Fig. 5.5 Uniform Filter. Observe that in the smoothed image axis aligned artifacts are visible. The shape of the square kernel shows in the results.

5.2.7.2. Gaussian Convolutions

The Gaussian convolution uses a kernel:

\[G^s(x,y) = \frac{1}{2\pi s^2} e^{-\frac{x^2+y^2}{2s^2}}\]

Note that the Gaussian function is everywhere larger than zero, meaning that in principle the convolution kernel is infinitely large. In practice however we may truncate the kernel spatially due to the fact that the exponential function \(e^{-x^2}\) approaches zero for large \(x\).

The Gaussian (derivative) convolution will be discussed in more detail in a subsequent chapter.

Show code for figure
 1import numpy as np
 2import matplotlib.pyplot as plt
 3from scipy.ndimage import gaussian_filter
 4
 5f = plt.imread('source/images/cameraman.png')
 6plt.subplot(131)
 7plt.imshow(f, cmap='gray')
 8plt.axis('off')
 9
10g = gaussian_filter(f, sigma=(4, 4))
11plt.subplot(132)
12plt.imshow(g, cmap='gray')
13plt.axis('off')
14
15plt.subplot(133)
16x = 90; y = 20; w = h = 100
17plt.imshow(g[y:y+h, x:x+w], cmap='gray')
18plt.axis('off')
19
20
21plt.savefig('source/images/gaussian_cameraman.png')
../../../_images/gaussian_cameraman.png

Fig. 5.6 Gaussian Filter. Observe that the smoothed result doesn’t show axis aligned artifacts that were visisble in the uniform filter.

The Gaussian (derivative) convolution will be discussed in the next chapter (and in one of the LabExerices).

Show code for figure
 1import numpy as np
 2import matplotlib.pyplot as plt
 3from scipy.ndimage import gaussian_filter
 4
 5f = plt.imread('source/images/cameraman.png')
 6plt.subplot(131)
 7plt.imshow(f, cmap='gray')
 8plt.axis('off')
 9
10g = gaussian_filter(f, sigma=(4, 4), order=(0,1))
11plt.subplot(132)
12plt.imshow(g, cmap='gray')
13plt.axis('off')
14
15h = gaussian_filter(f, sigma=(4, 4), order=(1,0))
16plt.subplot(133)
17plt.imshow(h, cmap='gray')
18plt.axis('off')
19
20
21plt.savefig('source/images/gaussian_derivatives_cameraman.png')
../../../_images/gaussian_derivatives_cameraman.png

Fig. 5.7 Gaussian Derivative Filters.
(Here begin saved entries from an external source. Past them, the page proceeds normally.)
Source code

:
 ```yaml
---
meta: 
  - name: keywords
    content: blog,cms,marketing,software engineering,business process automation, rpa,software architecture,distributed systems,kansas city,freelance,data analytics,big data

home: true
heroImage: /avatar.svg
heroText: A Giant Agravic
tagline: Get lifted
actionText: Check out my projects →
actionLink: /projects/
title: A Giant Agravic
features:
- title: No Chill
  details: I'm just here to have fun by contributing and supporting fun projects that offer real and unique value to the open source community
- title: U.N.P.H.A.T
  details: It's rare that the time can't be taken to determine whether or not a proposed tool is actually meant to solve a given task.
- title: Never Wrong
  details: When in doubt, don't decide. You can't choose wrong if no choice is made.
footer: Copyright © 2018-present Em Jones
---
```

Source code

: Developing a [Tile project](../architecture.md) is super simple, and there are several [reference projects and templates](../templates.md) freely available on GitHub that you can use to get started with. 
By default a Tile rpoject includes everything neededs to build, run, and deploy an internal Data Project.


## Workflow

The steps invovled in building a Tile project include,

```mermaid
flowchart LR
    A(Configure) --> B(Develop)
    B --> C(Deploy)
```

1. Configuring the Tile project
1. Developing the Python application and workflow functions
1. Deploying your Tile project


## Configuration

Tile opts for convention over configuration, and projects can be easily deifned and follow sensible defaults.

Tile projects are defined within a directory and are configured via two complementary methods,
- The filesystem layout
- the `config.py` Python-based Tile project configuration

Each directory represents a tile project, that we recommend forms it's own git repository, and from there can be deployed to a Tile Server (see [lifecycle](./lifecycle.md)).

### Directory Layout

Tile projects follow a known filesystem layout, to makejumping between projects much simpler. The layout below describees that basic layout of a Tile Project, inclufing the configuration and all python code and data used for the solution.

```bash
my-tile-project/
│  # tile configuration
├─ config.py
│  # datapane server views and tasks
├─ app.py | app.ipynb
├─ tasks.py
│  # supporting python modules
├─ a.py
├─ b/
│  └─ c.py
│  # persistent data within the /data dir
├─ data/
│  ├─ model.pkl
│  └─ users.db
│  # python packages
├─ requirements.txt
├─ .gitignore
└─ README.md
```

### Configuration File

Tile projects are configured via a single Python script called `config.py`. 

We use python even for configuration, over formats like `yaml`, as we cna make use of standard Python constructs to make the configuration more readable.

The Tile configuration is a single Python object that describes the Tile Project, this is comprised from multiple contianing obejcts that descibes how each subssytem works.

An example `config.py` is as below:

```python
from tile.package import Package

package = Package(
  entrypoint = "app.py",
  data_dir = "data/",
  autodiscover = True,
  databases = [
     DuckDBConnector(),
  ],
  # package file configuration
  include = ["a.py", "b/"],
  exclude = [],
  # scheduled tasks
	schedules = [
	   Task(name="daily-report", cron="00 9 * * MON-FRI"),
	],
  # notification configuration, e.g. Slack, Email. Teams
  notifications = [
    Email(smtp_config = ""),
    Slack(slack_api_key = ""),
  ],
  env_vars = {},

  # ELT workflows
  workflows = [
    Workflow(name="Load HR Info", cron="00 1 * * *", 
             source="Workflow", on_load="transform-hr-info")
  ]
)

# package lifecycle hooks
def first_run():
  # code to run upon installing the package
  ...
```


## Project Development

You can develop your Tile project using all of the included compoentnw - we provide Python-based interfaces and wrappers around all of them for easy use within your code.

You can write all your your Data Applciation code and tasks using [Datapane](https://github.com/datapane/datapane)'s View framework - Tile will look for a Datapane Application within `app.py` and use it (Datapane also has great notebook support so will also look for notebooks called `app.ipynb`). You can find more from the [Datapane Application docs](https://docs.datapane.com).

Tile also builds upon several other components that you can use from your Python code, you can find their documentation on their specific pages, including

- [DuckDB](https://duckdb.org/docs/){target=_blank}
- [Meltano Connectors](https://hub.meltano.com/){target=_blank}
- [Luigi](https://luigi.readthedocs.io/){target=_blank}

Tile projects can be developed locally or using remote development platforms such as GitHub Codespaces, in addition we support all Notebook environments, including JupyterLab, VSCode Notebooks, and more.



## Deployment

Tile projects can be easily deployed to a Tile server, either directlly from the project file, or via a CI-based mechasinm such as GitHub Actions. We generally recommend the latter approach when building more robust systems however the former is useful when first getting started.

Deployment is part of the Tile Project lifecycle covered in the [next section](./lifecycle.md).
From left to right the original image \(F\), the first order derivative with respect to \(x\) (horizontal) and the first order derivative in the \(y\) direction.

5.2.8. Exercises

  1. Linear Operator. From the definition of a linear image operator it follows that the zero image is mapped onto itself. This is often called the ‘origin’ or the (geometric( null vector. Can you prove this?
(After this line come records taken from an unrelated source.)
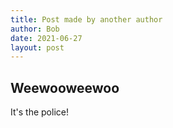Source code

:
 ```yaml
---
title: Post made by another author
author: Bob
date: 2021-06-27
layout: post
---
```


## Weewooweewoo

It's the police!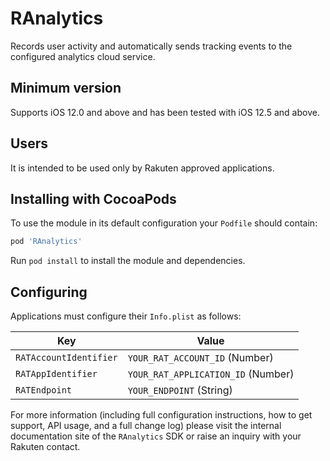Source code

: # RAnalytics
Records user activity and automatically sends tracking events to the configured analytics cloud service.

## Minimum version
Supports iOS 12.0 and above and has been tested with iOS 12.5 and above.

## Users
It is intended to be used only by Rakuten approved applications.
 
## Installing with CocoaPods
To use the module in its default configuration your `Podfile` should contain:
 
```ruby
pod 'RAnalytics'
```
 
Run `pod install` to install the module and dependencies.
 
## Configuring
Applications must configure their `Info.plist` as follows:
 
Key         | Value
-------------------|-------------------
`RATAccountIdentifier` | `YOUR_RAT_ACCOUNT_ID` (Number)
`RATAppIdentifier` | `YOUR_RAT_APPLICATION_ID` (Number)
`RATEndpoint` | `YOUR_ENDPOINT` (String)
 
For more information (including full configuration instructions, how to get support, API usage, and a full change log) please visit the internal documentation site of the `RAnalytics` SDK or raise an inquiry with your Rakuten contact.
  2. Translations and Translation Invariance.

    1. Show that the convolution of function \(F\) with the shifted pulse \(\op T_{\v y}\Delta\) shifts (translates) the image \(F\): \((F\star \op T_{\v y}\Delta)(x) = F(\v x - \v y)\).
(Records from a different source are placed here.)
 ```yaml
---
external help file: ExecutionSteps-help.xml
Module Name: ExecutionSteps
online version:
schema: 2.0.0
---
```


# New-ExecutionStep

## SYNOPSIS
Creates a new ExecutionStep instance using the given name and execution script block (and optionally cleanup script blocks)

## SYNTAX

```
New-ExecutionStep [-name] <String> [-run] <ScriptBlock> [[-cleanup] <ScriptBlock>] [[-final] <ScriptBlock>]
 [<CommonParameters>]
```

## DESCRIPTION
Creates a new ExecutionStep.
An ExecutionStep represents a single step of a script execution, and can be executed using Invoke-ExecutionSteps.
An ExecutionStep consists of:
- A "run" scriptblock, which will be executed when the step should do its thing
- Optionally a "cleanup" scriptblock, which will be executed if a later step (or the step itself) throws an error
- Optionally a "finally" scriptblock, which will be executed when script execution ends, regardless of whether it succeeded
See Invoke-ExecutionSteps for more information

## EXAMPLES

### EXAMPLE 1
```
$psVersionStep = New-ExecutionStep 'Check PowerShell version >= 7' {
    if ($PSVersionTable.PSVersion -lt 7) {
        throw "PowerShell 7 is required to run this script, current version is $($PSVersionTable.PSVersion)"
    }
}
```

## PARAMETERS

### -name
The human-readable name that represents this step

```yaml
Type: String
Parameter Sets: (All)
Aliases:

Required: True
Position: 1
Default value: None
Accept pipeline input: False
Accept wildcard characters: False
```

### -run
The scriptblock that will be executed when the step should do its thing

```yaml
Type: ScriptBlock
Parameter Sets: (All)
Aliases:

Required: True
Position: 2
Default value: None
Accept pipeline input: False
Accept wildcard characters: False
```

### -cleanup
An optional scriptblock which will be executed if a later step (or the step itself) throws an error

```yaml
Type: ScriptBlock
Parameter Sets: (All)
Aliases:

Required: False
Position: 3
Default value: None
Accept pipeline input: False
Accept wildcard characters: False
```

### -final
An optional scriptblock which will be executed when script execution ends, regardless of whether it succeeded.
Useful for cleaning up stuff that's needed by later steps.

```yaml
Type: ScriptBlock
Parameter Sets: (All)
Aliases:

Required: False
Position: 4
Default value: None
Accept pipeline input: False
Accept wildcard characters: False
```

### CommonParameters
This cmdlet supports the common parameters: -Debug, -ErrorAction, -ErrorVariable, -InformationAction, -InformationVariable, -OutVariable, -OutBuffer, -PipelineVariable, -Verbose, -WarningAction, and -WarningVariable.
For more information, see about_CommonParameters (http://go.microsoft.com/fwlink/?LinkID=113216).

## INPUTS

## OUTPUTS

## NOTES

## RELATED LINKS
    2. From the above we have that (in theory):

      \[(F\star\op T_{\v y}\Delta)\star T_{-\v y}\Delta = F\]

      Show (with an example calculated using Python for example) that the above is not valid in practice.

  3. Convolution versus Correlation.

    1. The convolution is commutative, i.e. \(f\ast g = g\ast f\). This is not true for the correlation. Give the expression for \(f\ast_C g\) where \(g\) is on the left of the \(\ast_C\) and \(f\) on the right.

    2. The convolution is associative, i.e. \((f\ast g)\ast h=f\ast(g\ast h)\). That is not true for the correlation \(\ast_C\). Give the expression for \((f\ast_C g)\ast_C g\).

  4. Commutative Convolution. Prove that the (discrete) convolution is commutative.

  5. Associative Convolution. Prove that the (discrete) convolution is associative.